==== EXERCISE MATERIAL

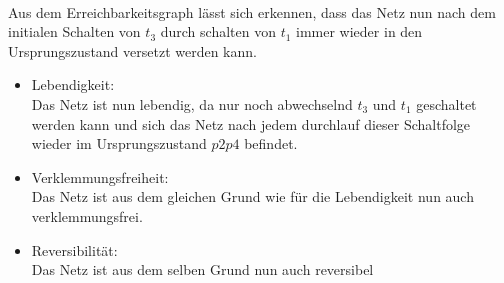 \documentclass[a4paper,12pt]{scrartcl}
\begin{document}
\\
Aus dem Erreichbarkeitsgraph lässt sich erkennen, dass
das Netz nun nach dem initialen Schalten von $t_3$ durch 
schalten von $t_1$ immer wieder in den Ursprungszustand 
versetzt werden kann.
\begin{itemize}
  \item{Lebendigkeit:}\\
    Das Netz ist nun lebendig, da nur noch abwechselnd $t_3$ und $t_1$ geschaltet werden kann und sich das Netz nach jedem durchlauf dieser Schaltfolge wieder im Ursprungszustand $p2p4$ befindet.  
  \item{Verklemmungsfreiheit:}\\
    Das Netz ist aus dem gleichen Grund wie für die 
    Lebendigkeit nun auch verklemmungsfrei.
  \item{Reversibilität:}\\
    Das Netz ist aus dem selben Grund nun auch 
    reversibel

\end{itemize}
\end{document}
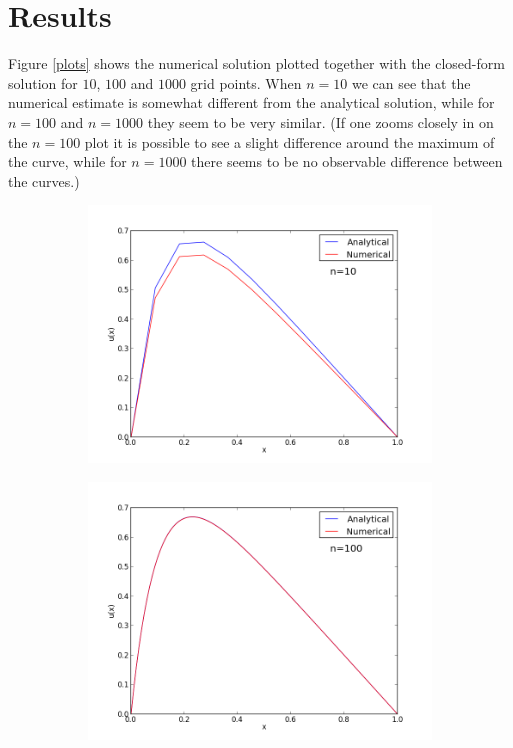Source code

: \documentclass[12pt, a4paper]{article}
\begin{document}
\section{Results}

Figure \ref{plots} shows the numerical solution plotted together with the closed-form solution for 
$10$, $100$ and $1000$ grid points. When $n=10$ we can see that the numerical estimate is somewhat 
different from the analytical solution, while for $n=100$ and $n=1000$ they seem to be very similar. 
(If one zooms closely in on the $n=100$ plot it is possible to see a slight difference around the 
maximum of the curve, while for $n=1000$ there seems to be no observable difference between the curves.) 

\begin{figure}[ht!]
  \centering
  \begin{subfigure}[b]{0.495\textwidth}
		\includegraphics[width=\textwidth]{../Program/plot_n_10.png}
  \end{subfigure}
  \begin{subfigure}[b]{0.495\textwidth}
        \includegraphics[width=\textwidth]{../Program/plot_n_100.png}

\end{subfigure}
\end{figure}
\end{document}
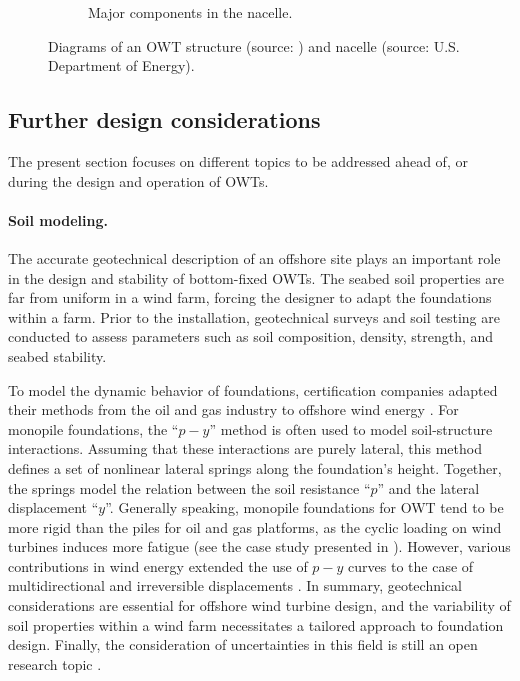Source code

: \begin{figure}
\begin{subfigure}[b]{0.48\textwidth}
        \caption{Major components in the nacelle.}
        \label{fig:nacelle_components}
    \end{subfigure}
    \caption{Diagrams of an OWT structure (source: \citealp{chen_2018_owt_diagram}) and nacelle (source: U.S. Department of Energy).}
    \label{fig:owt_diagram}
\end{figure}

\subsection{Further design considerations}
The present section focuses on different topics to be addressed ahead of, or during the design and operation of OWTs.

\paragraph{Soil modeling.}
The accurate geotechnical description of an offshore site plays an important role in the design and stability of bottom-fixed OWTs. 
The seabed soil properties are far from uniform in a wind farm, forcing the designer to adapt the foundations within a farm. 
Prior to the installation, geotechnical surveys and soil testing are conducted to assess parameters such as soil composition, density, strength, and seabed stability. 

To model the dynamic behavior of foundations, certification companies adapted their methods from the oil and gas industry to offshore wind energy \citep{dnv_2018_soil}. 
For monopile foundations, the ``$p-y$'' method is often used to model soil-structure interactions. 
Assuming that these interactions are purely lateral, this method defines a set of nonlinear lateral springs along the foundation's height.  
Together, the springs model the relation between the soil resistance ``$p$'' and the lateral displacement ``$y$''. 
Generally speaking, monopile foundations for OWT tend to be more rigid than the piles for oil and gas platforms, as the cyclic loading on wind turbines induces more fatigue (see the case study presented in \citet{le_2014_geotech_casestudy}).  
However, various contributions in wind energy extended the use of $p-y$ curves to the case of multidirectional and irreversible displacements \citep{lovera_2019_thesis}. 
In summary, geotechnical considerations are essential for offshore wind turbine design, and the variability of soil properties within a wind farm necessitates a tailored approach to foundation design. 
Finally, the consideration of uncertainties in this field is still an open research topic \citep{reale_2021_OWT_soil_uncertainties}.

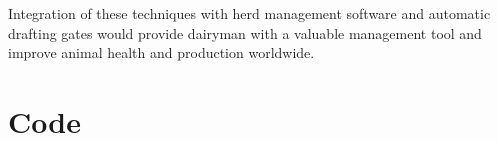 \documentclass[11pt]{article}
\begin{document}
	Integration of these techniques with herd management software and automatic drafting gates would provide dairyman with a valuable management tool and improve animal health and production worldwide.

	\newpage

\section{Code}
	

\newpage


\end{document}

========

→ WHAT YOU SHOULD DO
Set down every record once more, word for word, without pictures.

→ RESPONSE FOR THIS EXERCISE
 \documentclass[a4paper,12pt]{scrartcl}
\begin{document}
\\
Aus dem Erreichbarkeitsgraph lässt sich erkennen, dass
das Netz nun nach dem initialen Schalten von $t_3$ durch 
schalten von $t_1$ immer wieder in den Ursprungszustand 
versetzt werden kann.
\begin{itemize}
  \item{Lebendigkeit:}\\
    Das Netz ist nun lebendig, da nur noch abwechselnd $t_3$ und $t_1$ geschaltet werden kann und sich das Netz nach jedem durchlauf dieser Schaltfolge wieder im Ursprungszustand $p2p4$ befindet.  
  \item{Verklemmungsfreiheit:}\\
    Das Netz ist aus dem gleichen Grund wie für die 
    Lebendigkeit nun auch verklemmungsfrei.
  \item{Reversibilität:}\\
    Das Netz ist aus dem selben Grund nun auch 
    reversibel

\end{itemize}
\end{document}
Source code

: \documentclass[12pt, a4paper]{article}
\begin{document}
\section{Results}

Figure \ref{plots} shows the numerical solution plotted together with the closed-form solution for 
$10$, $100$ and $1000$ grid points. When $n=10$ we can see that the numerical estimate is somewhat 
different from the analytical solution, while for $n=100$ and $n=1000$ they seem to be very similar. 
(If one zooms closely in on the $n=100$ plot it is possible to see a slight difference around the 
maximum of the curve, while for $n=1000$ there seems to be no observable difference between the curves.) 

\begin{figure}[ht!]
  \centering
  \begin{subfigure}[b]{0.495\textwidth}
		\includegraphics[width=\textwidth]{../Program/plot_n_10.png}
  \end{subfigure}
  \begin{subfigure}[b]{0.495\textwidth}
        \includegraphics[width=\textwidth]{../Program/plot_n_100.png}

\end{subfigure}
\end{figure}
\end{document}
Source code

: \begin{figure}
\begin{subfigure}[b]{0.48\textwidth}
        \caption{Major components in the nacelle.}
        \label{fig:nacelle_components}
    \end{subfigure}
    \caption{Diagrams of an OWT structure (source: \citealp{chen_2018_owt_diagram}) and nacelle (source: U.S. Department of Energy).}
    \label{fig:owt_diagram}
\end{figure}

\subsection{Further design considerations}
The present section focuses on different topics to be addressed ahead of, or during the design and operation of OWTs.

\paragraph{Soil modeling.}
The accurate geotechnical description of an offshore site plays an important role in the design and stability of bottom-fixed OWTs. 
The seabed soil properties are far from uniform in a wind farm, forcing the designer to adapt the foundations within a farm. 
Prior to the installation, geotechnical surveys and soil testing are conducted to assess parameters such as soil composition, density, strength, and seabed stability. 

To model the dynamic behavior of foundations, certification companies adapted their methods from the oil and gas industry to offshore wind energy \citep{dnv_2018_soil}. 
For monopile foundations, the ``$p-y$'' method is often used to model soil-structure interactions. 
Assuming that these interactions are purely lateral, this method defines a set of nonlinear lateral springs along the foundation's height.  
Together, the springs model the relation between the soil resistance ``$p$'' and the lateral displacement ``$y$''. 
Generally speaking, monopile foundations for OWT tend to be more rigid than the piles for oil and gas platforms, as the cyclic loading on wind turbines induces more fatigue (see the case study presented in \citet{le_2014_geotech_casestudy}).  
However, various contributions in wind energy extended the use of $p-y$ curves to the case of multidirectional and irreversible displacements \citep{lovera_2019_thesis}. 
In summary, geotechnical considerations are essential for offshore wind turbine design, and the variability of soil properties within a wind farm necessitates a tailored approach to foundation design. 
Finally, the consideration of uncertainties in this field is still an open research topic \citep{reale_2021_OWT_soil_uncertainties}.

 \documentclass[11pt]{article}
\begin{document}
	Integration of these techniques with herd management software and automatic drafting gates would provide dairyman with a valuable management tool and improve animal health and production worldwide.

	\newpage

\section{Code}
	

\newpage


\end{document}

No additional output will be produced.